Allison DeHonney is looking to fix this problem in Buffalo, particularly in the city’s East Side neighborhood, through her company Urban Fruits & Veggies. Urban Fruits & Veggies was one of last year’s winners of THE PITCH Business Competition for women and minority entrepreneurs. What started out as a company focused on urban farms has expanded its reach into farmers’ markets, health education classes, and a mobile produce market. She is also planning to build greenhouses on Buffalo’s East Side in the next year.
Learn more about Allison and how her company is bringing nutritious foods and education to those who need it most in today’s Founder Friday!
How did your startup, well, start up?
The idea for the business wasn’t mine. Someone in city government realized the need for access to healthy fruits and vegetables in underserved communities. However, today the business doesn’t look much like the initial plan. Prior to opening the business, I did 4-6 months of research (as I was working full-time) and setting up the infrastructure – then I opened. We started with the urban farm.
What do you do? Your startup?
We are an urban agriculture business. We have an urban farm, mobile produce market, nutrition education, and urban farming programing for students in grades 4-12. We recently launched three healthy products.
When was the ‘aha’ moment for your startup when you realized this could actually work?
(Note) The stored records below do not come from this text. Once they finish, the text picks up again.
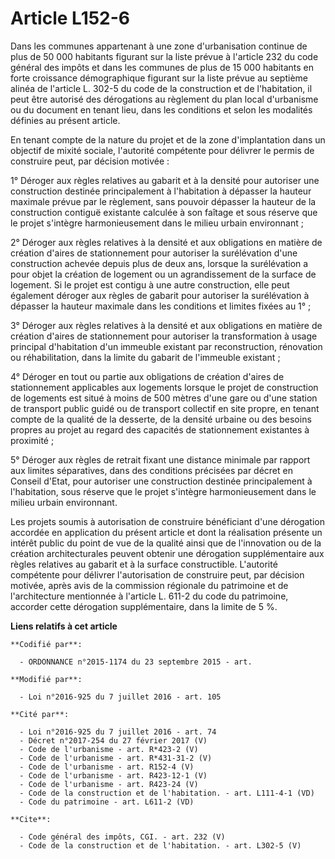 # Article L152-6

Dans les communes appartenant à une zone d'urbanisation continue de plus de 50 000 habitants figurant sur la liste prévue à
l'article 232 du code général des impôts et dans les communes de plus de 15 000 habitants en forte croissance démographique
figurant sur la liste prévue au septième alinéa de l'article L. 302-5 du code de la construction et de l'habitation, il peut
être autorisé des dérogations au règlement du plan local d'urbanisme ou du document en tenant lieu, dans les conditions et
selon les modalités définies au présent article. 

En tenant compte de la nature du projet et de la zone d'implantation dans un objectif de mixité sociale, l'autorité
compétente pour délivrer le permis de construire peut, par décision motivée : 

1° Déroger aux règles relatives au gabarit et à la densité pour autoriser une construction destinée principalement à
l'habitation à dépasser la hauteur maximale prévue par le règlement, sans pouvoir dépasser la hauteur de la construction
contiguë existante calculée à son faîtage et sous réserve que le projet s'intègre harmonieusement dans le milieu urbain
environnant ; 

2° Déroger aux règles relatives à la densité et aux obligations en matière de création d'aires de stationnement pour
autoriser la surélévation d'une construction achevée depuis plus de deux ans, lorsque la surélévation a pour objet la
création de logement ou un agrandissement de la surface de logement. Si le projet est contigu à une autre construction, elle
peut également déroger aux règles de gabarit pour autoriser la surélévation à dépasser la hauteur maximale dans les
conditions et limites fixées au 1° ; 

3° Déroger aux règles relatives à la densité et aux obligations en matière de création d'aires de stationnement pour
autoriser la transformation à usage principal d'habitation d'un immeuble existant par reconstruction, rénovation ou
réhabilitation, dans la limite du gabarit de l'immeuble existant ; 

4° Déroger en tout ou partie aux obligations de création d'aires de stationnement applicables aux logements lorsque le projet
de construction de logements est situé à moins de 500 mètres d'une gare ou d'une station de transport public guidé ou de
transport collectif en site propre, en tenant compte de la qualité de la desserte, de la densité urbaine ou des besoins
propres au projet au regard des capacités de stationnement existantes à proximité ; 

5° Déroger aux règles de retrait fixant une distance minimale par rapport aux limites séparatives, dans des conditions
précisées par décret en Conseil d'Etat, pour autoriser une construction destinée principalement à l'habitation, sous réserve
que le projet s'intègre harmonieusement dans le milieu urbain environnant. 

Les projets soumis à autorisation de construire bénéficiant d'une dérogation accordée en application du présent article et
dont la réalisation présente un intérêt public du point de vue de la qualité ainsi que de l'innovation ou de la création
architecturales peuvent obtenir une dérogation supplémentaire aux règles relatives au gabarit et à la surface constructible.
L'autorité compétente pour délivrer l'autorisation de construire peut, par décision motivée, après avis de la commission
régionale du patrimoine et de l'architecture mentionnée à l'article L. 611-2 du code du patrimoine, accorder cette dérogation
supplémentaire, dans la limite de 5 %.

**Liens relatifs à cet article**

	**Codifié par**:

	  - ORDONNANCE n°2015-1174 du 23 septembre 2015 - art.

	**Modifié par**:

	  - Loi n°2016-925 du 7 juillet 2016 - art. 105

	**Cité par**:

	  - Loi n°2016-925 du 7 juillet 2016 - art. 74
	  - Décret n°2017-254 du 27 février 2017 (V)
	  - Code de l'urbanisme - art. R*423-2 (V)
	  - Code de l'urbanisme - art. R*431-31-2 (V)
	  - Code de l'urbanisme - art. R152-4 (V)
	  - Code de l'urbanisme - art. R423-12-1 (V)
	  - Code de l'urbanisme - art. R423-24 (V)
	  - Code de la construction et de l'habitation. - art. L111-4-1 (VD)
	  - Code du patrimoine - art. L611-2 (VD)

	**Cite**:

	  - Code général des impôts, CGI. - art. 232 (V)
	  - Code de la construction et de l'habitation. - art. L302-5 (V)
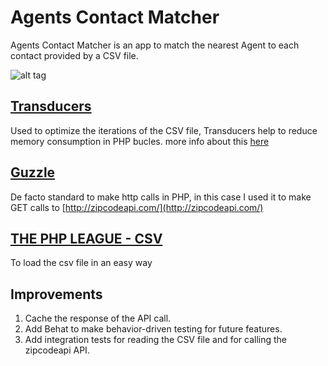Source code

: # Agents Contact Matcher

Agents Contact Matcher is an app to match the nearest Agent to each contact provided by a CSV file.


![alt tag](http://g.recordit.co/HzNHusmDLx.gif)

##  [Transducers](https://github.com/mtdowling/transducers.php)
Used to optimize the iterations of the CSV file, Transducers help to reduce memory consumption in PHP bucles.
more info about this [here](http://blog.cognitect.com/blog/2014/8/6/transducers-are-coming)

##  [Guzzle](https://github.com/guzzle/guzzle)
De facto standard to make http calls in PHP, in this case I used it to make GET calls to [http://zipcodeapi.com/](http://zipcodeapi.com/)

##  [THE PHP LEAGUE - CSV](https://github.com/thephpleague/csv)
To load the csv file in an easy way

## Improvements
1. Cache the response of the API call.
2. Add Behat to make behavior-driven testing for future features.
3. Add integration tests for reading the CSV file and for calling the zipcodeapi API.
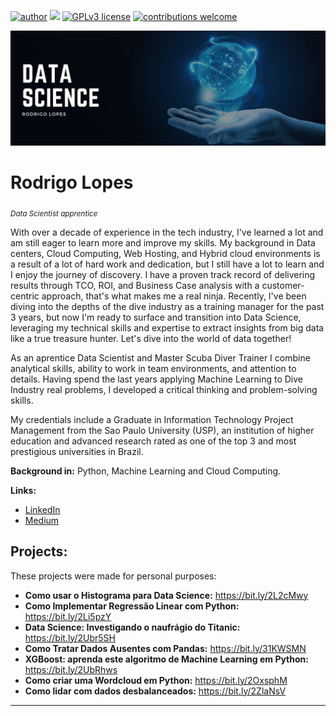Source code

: 

[![author](https://img.shields.io/badge/author-rodrigoblopes-red)](https://www.linkedin.com/in/rodrigoblopes) [![](https://img.shields.io/badge/python-3.7+-blue.svg)](https://www.python.org/downloads/release/python-365/) [![GPLv3 license](https://img.shields.io/badge/License-GPLv3-blue.svg)](http://perso.crans.org/besson/LICENSE.html) [![contributions welcome](https://img.shields.io/badge/contributions-welcome-brightgreen.svg?style=flat)](https://github.com/rodrigoblopes/Data_Science/issues)

<p align="center">
  <img src="Banner.png" >
</p>

# Rodrigo Lopes
<sub>*Data Scientist apprentice*</sub>

With over a decade of experience in the tech industry, I've learned a lot and am still eager to learn more and improve my skills. My background in Data centers, Cloud Computing, Web Hosting, and Hybrid cloud environments is a result of a lot of hard work and dedication, but I still have a lot to learn and I enjoy the journey of discovery. I have a proven track record of delivering results through TCO, ROI, and Business Case analysis with a customer-centric approach, that's what makes me a real ninja. Recently, I've been diving into the depths of the dive industry as a training manager for the past 3 years, but now I'm ready to surface and transition into Data Science, leveraging my technical skills and expertise to extract insights from big data like a true treasure hunter. Let's dive into the world of data together!

As an aprentice Data Scientist and Master Scuba Diver Trainer I combine analytical skills, ability to work in team environments, and attention to details. Having spend the last years applying Machine Learning to Dive Industry real problems, I developed a critical thinking and problem-solving skills.

My credentials include a Graduate in Information Technology Project Management from the Sao Paulo University (USP), an institution of higher education and advanced research rated as one of the top 3 and most prestigious universities in Brazil.

**Background in:** Python, Machine Learning and Cloud Computing.

**Links:**
* [LinkedIn](https://www.linkedin.com/in/rodrigoblopes)
* [Medium](https://www.medium.com/@rodrigoblopes)


## Projects:
These projects were made for personal purposes:

* **Como usar o Histograma para Data Science:** https://bit.ly/2L2cMwy
* **Como Implementar Regressão Linear com Python:** https://bit.ly/2Li5pzY
* **Data Science: Investigando o naufrágio do Titanic:** https://bit.ly/2Ubr5SH
* **Como Tratar Dados Ausentes com Pandas:** https://bit.ly/31KWSMN
* **XGBoost: aprenda este algoritmo de Machine Learning em Python:** https://bit.ly/2UbRhws
* **Como criar uma Wordcloud em Python:** https://bit.ly/2OxsphM
* **Como lidar com dados desbalanceados:** https://bit.ly/2ZlaNsV

---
After my research, but really when my phone started ringing and people would say, “I heard about your work. Can you come to this event?” Or “how can we partner?”
What has been the biggest accomplishment for your startup to-date?
Being a stakeholder in the “Bailey Green Project,” which is a neighborhood revitalization project taking place on the East Side of Buffalo. My company will build hydroponic greenhouses, a community garden, and a wellness center. We have been fundraising for about a year and a half now.
Goals for the next year? Three years?
My one-year goal is to have the greenhouses constructed and fully functioning with staff that is putting out good, healthy products for our community. The three-year goal is to replicate what we are doing with the Bailey Green Project in other areas of the city and perhaps even in other cities!
This is my home. Erie County is one of the sickest counties in NY State. The lack of knowledge surrounding how food affects one’s health is astounding. We help to change that one farmers’ market at a time, one customer at a time!
How do you do it? What drives you?
I work hard everyday. I have a great team of supportive folks that surround me. This includes family, friends, and staff. I have been so fortunate to get help where I need it; I always ask for help. I try to surround myself with really smart people. I read a lot! Smart people are not intimidated by other smart people – they understand that it is a recipe for success! What drives me is the continuous positive response from all those that we touch, from the insurance companies to my customers that I meet at farmers’ markets and wellness events.
What advice would you give to aspiring entrepreneurs?
The work is hard, the psychological challenges are not to be ignored (a bit of a roller-coaster mentally), but put the work in and success will follow! Enjoy the journey!